In the records below, find the line containing "yaourt. It allows", then extract that line and all subsequent lines exactly, leaving out everything else.

[Dataset — start]

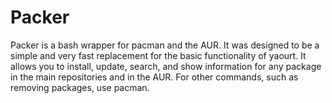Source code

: Packer
======

Packer is a bash wrapper for pacman and the AUR. It was designed to be
a simple and very fast replacement for the basic functionality of
yaourt. It allows you to install, update, search, and show information
for any package in the main repositories and in the AUR. For other
commands, such as removing packages, use pacman.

[Dataset — finish]

#### [Written response]
yaourt. It allows you to install, update, search, and show information
for any package in the main repositories and in the AUR. For other
commands, such as removing packages, use pacman.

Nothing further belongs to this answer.